Can you quote, word for word, every line from the first line of the records below through the line containing "completed search page", and nothing else?

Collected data
Segment Open
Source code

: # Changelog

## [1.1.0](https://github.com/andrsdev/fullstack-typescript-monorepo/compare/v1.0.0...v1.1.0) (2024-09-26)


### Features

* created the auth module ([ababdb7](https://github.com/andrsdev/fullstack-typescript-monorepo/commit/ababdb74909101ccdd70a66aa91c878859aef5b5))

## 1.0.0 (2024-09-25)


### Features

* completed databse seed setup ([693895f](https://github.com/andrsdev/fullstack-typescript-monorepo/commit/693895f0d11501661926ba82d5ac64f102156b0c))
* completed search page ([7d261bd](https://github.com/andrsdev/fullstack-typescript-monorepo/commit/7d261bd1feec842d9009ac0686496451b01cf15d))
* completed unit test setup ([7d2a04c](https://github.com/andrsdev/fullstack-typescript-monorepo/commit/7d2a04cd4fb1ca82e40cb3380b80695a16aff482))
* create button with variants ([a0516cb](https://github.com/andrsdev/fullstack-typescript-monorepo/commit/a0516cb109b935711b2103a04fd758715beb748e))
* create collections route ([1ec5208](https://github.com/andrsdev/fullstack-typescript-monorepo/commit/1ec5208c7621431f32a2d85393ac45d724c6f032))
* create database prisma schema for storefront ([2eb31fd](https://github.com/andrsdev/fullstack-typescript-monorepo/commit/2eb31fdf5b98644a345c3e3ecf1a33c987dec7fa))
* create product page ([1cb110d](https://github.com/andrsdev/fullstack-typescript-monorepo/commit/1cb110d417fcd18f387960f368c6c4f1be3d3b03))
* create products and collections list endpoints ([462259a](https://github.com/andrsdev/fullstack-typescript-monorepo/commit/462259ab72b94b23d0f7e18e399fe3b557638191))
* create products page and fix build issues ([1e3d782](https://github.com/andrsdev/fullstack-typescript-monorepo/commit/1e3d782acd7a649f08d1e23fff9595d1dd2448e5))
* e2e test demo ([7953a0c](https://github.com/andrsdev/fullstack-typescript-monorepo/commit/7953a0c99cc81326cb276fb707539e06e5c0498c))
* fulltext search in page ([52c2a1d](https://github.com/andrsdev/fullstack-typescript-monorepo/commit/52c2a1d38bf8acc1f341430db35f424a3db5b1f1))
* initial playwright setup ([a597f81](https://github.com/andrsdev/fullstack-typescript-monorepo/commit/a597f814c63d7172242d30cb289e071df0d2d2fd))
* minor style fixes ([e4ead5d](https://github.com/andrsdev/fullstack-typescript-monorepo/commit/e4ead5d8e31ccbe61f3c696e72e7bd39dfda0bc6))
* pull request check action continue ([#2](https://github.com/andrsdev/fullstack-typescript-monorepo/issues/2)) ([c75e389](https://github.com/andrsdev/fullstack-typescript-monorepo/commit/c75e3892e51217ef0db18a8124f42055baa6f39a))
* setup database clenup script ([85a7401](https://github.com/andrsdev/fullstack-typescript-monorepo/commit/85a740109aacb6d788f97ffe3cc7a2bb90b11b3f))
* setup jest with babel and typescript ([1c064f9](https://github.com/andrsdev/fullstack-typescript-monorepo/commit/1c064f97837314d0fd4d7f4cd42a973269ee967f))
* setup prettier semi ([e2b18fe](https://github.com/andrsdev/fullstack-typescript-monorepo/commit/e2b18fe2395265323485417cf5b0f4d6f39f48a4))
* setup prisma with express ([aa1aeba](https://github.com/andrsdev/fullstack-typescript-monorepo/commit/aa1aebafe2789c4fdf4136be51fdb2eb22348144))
Segment Closed
### TASK SOLUTION
Source code

: # Changelog

## [1.1.0](https://github.com/andrsdev/fullstack-typescript-monorepo/compare/v1.0.0...v1.1.0) (2024-09-26)


### Features

* created the auth module ([ababdb7](https://github.com/andrsdev/fullstack-typescript-monorepo/commit/ababdb74909101ccdd70a66aa91c878859aef5b5))

## 1.0.0 (2024-09-25)


### Features

* completed databse seed setup ([693895f](https://github.com/andrsdev/fullstack-typescript-monorepo/commit/693895f0d11501661926ba82d5ac64f102156b0c))
* completed search page ([7d261bd](https://github.com/andrsdev/fullstack-typescript-monorepo/commit/7d261bd1feec842d9009ac0686496451b01cf15d))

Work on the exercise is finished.